(Entries supplied)

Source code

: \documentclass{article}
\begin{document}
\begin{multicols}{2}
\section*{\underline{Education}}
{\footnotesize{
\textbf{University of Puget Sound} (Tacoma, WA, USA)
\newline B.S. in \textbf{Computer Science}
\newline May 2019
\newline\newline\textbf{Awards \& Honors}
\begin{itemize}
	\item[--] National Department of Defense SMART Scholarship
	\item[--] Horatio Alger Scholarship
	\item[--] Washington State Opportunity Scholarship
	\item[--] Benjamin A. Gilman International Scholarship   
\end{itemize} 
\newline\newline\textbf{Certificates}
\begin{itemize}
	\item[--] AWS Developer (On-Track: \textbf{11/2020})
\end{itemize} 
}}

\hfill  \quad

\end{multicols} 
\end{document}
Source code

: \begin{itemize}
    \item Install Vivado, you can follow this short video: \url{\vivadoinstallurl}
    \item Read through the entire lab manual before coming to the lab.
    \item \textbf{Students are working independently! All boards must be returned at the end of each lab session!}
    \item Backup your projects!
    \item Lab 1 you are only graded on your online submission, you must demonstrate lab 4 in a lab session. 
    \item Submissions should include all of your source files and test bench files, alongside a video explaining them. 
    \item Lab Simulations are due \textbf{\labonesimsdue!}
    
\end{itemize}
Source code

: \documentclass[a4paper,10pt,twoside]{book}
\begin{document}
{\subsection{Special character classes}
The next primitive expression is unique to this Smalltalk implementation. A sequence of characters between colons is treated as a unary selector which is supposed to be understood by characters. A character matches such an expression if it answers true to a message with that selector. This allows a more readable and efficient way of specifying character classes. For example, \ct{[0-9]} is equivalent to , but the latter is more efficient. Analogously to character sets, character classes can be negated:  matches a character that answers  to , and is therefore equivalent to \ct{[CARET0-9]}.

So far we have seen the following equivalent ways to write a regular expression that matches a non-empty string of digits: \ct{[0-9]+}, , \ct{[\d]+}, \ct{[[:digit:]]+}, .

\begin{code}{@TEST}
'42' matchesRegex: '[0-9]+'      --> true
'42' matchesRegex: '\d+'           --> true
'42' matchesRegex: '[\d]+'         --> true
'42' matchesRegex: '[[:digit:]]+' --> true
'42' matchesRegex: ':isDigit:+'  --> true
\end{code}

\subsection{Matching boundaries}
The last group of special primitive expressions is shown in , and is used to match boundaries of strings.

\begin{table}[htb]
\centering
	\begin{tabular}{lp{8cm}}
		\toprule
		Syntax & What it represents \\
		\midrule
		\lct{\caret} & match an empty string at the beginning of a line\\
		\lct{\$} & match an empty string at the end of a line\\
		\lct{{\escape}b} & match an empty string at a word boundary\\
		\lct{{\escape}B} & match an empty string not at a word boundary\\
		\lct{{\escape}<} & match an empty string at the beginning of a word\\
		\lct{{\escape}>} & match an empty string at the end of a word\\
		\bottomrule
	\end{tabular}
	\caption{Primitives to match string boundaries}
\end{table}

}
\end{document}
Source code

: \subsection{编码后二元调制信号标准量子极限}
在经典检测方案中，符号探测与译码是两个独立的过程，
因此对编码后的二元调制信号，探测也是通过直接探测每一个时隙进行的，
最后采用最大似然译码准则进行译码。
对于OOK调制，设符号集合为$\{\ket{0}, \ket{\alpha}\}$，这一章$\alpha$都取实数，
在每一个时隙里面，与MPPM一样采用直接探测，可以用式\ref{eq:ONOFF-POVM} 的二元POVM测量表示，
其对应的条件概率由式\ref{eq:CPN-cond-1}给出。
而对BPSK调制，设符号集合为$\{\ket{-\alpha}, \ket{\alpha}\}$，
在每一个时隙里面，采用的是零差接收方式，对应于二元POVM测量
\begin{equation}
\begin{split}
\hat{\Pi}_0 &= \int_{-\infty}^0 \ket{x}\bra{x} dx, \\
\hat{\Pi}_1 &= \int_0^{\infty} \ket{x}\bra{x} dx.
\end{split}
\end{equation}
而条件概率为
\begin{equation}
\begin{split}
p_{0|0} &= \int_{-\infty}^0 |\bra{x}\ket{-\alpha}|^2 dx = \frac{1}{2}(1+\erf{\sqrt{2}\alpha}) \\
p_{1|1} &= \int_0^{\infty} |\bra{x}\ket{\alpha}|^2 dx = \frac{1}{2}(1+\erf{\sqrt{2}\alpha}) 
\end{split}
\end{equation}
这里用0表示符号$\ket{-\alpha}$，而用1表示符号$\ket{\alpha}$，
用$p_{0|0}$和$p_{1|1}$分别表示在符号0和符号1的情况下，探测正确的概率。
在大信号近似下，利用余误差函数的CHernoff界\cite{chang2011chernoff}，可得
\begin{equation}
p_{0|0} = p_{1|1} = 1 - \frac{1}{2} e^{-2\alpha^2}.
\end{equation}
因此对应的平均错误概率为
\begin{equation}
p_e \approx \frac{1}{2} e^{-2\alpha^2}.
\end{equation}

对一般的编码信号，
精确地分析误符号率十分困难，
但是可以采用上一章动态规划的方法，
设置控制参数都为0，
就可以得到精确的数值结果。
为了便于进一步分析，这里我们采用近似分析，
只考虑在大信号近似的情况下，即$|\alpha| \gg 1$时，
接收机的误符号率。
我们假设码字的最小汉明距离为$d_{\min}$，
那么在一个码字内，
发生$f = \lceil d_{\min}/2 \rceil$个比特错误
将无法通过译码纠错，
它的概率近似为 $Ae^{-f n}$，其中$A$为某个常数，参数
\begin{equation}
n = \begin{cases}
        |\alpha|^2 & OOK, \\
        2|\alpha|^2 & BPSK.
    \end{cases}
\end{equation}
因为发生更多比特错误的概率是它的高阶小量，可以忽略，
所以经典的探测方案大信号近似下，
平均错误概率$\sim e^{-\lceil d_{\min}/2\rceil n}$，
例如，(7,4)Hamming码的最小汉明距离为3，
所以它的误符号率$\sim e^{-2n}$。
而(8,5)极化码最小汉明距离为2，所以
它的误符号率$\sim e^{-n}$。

(End Entries supplied)

→ What the exercise asks
Return, from the data, each line where the string "word" occurs.

→ Output
		\lct{{\escape}b} & match an empty string at a word boundary\\
		\lct{{\escape}B} & match an empty string not at a word boundary\\
		\lct{{\escape}<} & match an empty string at the beginning of a word\\
		\lct{{\escape}>} & match an empty string at the end of a word\\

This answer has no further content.